Complications in the GLS group were significantly less than those in the open group, but this probably was due to less postoperative ileus and wound dehiscence as reported in laparoscopic surgery using pneumoperitoneum [19]. On the other hand, two cases of intraoperative complications were observed in the GLS group. These were believed due to inexperienced forceps operation in the initial introduction stage.
Regarding use of the uterine manipulator, there are two contradictory reports: in one report, intraperitoneal tumor cells increased due to contact between the manipulator and tumor [20,21]. and in one the tumor cells did not increase [22,23]. However, use of uterine manipulators reportedly had no effect on oncologic outcomes [24,25].
In our study, we showed statistically that use of a uterine manipulator did not affect recurrence or survival rates. However, since the average observation period was as short as 41 months, a longer observation period is necessary in the future.

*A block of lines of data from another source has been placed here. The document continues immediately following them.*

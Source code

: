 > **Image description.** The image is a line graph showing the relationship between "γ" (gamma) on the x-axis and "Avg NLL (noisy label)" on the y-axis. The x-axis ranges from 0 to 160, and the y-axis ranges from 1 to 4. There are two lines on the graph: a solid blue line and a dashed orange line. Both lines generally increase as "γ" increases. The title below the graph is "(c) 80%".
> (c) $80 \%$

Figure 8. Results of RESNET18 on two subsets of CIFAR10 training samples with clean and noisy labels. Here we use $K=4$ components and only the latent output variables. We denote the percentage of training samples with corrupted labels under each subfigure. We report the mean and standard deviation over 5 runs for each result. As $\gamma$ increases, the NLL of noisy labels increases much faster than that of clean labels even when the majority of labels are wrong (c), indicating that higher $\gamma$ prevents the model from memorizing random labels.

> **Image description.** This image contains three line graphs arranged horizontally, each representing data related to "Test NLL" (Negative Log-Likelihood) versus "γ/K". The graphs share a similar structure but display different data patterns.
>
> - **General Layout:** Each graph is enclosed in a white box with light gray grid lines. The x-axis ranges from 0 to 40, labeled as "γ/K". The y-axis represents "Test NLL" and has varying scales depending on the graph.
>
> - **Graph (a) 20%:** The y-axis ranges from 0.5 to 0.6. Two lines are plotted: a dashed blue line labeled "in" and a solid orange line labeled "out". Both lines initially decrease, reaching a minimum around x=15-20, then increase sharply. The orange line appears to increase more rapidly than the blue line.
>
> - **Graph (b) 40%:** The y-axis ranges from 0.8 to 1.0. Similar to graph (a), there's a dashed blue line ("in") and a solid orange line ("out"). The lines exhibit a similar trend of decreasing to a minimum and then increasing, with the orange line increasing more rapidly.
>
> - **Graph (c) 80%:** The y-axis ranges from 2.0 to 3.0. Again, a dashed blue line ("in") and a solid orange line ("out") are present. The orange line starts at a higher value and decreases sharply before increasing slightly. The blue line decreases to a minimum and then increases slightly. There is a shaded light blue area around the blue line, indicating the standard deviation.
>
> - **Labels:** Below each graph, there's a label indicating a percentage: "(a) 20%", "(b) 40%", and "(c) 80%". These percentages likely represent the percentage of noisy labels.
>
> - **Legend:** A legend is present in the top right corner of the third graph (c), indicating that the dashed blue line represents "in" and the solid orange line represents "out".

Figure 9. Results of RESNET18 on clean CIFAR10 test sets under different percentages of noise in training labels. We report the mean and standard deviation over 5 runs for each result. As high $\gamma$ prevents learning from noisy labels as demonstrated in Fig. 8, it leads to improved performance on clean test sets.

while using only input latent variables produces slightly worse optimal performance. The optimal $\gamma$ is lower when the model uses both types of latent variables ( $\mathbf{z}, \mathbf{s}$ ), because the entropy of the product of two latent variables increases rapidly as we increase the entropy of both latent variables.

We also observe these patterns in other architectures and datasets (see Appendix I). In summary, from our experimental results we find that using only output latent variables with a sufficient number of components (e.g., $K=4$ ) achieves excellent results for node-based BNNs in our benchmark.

GLS has been reported to be more proficient for beginners than the conventional laparoscopic surgery using pneumoperitoneum [26]. The proficiency of GLS by two surgeons using CUCUM analysis was recognized as a biphasic learning curve with two phases: a positive slope (phase 1, representing the initial learning curve) and a negative slope (phase 2, representing the mastery phase that shortens operative time) [27,28]. The turning points changing from phases 1 to 2 were found in the early cases before and after the tenth case in both operators. In particular, Operator 2, who was not accustomed to laparoscopic surgery, showed a significant reduction in operative time in phase 2, which indicated that GLS is easy to learn even for beginners in laparoscopic surgery. On the other hand, the fact that Operator 1 showed an operative time shorter than the average operative time from the beginning of phase 1 is probably because Operator 1 was sufficiently familiar with laparoscopic surgery. The positive slope after that time is presumed to be the result of trial and error in pursuit of a more reliable procedure as he became used to the technique.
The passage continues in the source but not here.